- _WHAT YOU WILL DO_:
Take each line of the material that includes "Name" and copy it.

- _THE INPUT_:
= Beginning of Section =

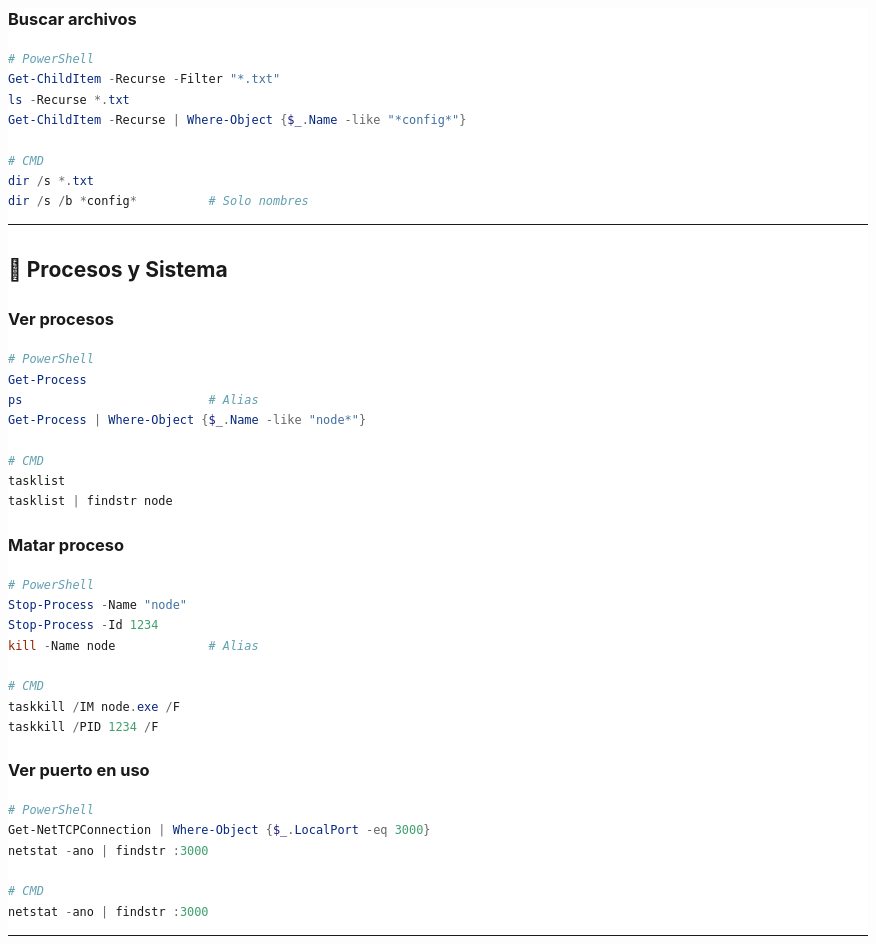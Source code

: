 ### **Buscar archivos**

```powershell
# PowerShell
Get-ChildItem -Recurse -Filter "*.txt"
ls -Recurse *.txt
Get-ChildItem -Recurse | Where-Object {$_.Name -like "*config*"}

# CMD
dir /s *.txt
dir /s /b *config*          # Solo nombres
```

---

## 🔧 Procesos y Sistema

### **Ver procesos**

```powershell
# PowerShell
Get-Process
ps                          # Alias
Get-Process | Where-Object {$_.Name -like "node*"}

# CMD
tasklist
tasklist | findstr node
```

### **Matar proceso**

```powershell
# PowerShell
Stop-Process -Name "node"
Stop-Process -Id 1234
kill -Name node             # Alias

# CMD
taskkill /IM node.exe /F
taskkill /PID 1234 /F
```

### **Ver puerto en uso**

```powershell
# PowerShell
Get-NetTCPConnection | Where-Object {$_.LocalPort -eq 3000}
netstat -ano | findstr :3000

# CMD
netstat -ano | findstr :3000
```

---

= End of Section =

- _RESPONSE AREA_:
Get-ChildItem -Recurse | Where-Object {$_.Name -like "*config*"}
Get-Process | Where-Object {$_.Name -like "node*"}
Stop-Process -Name "node"
kill -Name node             # Alias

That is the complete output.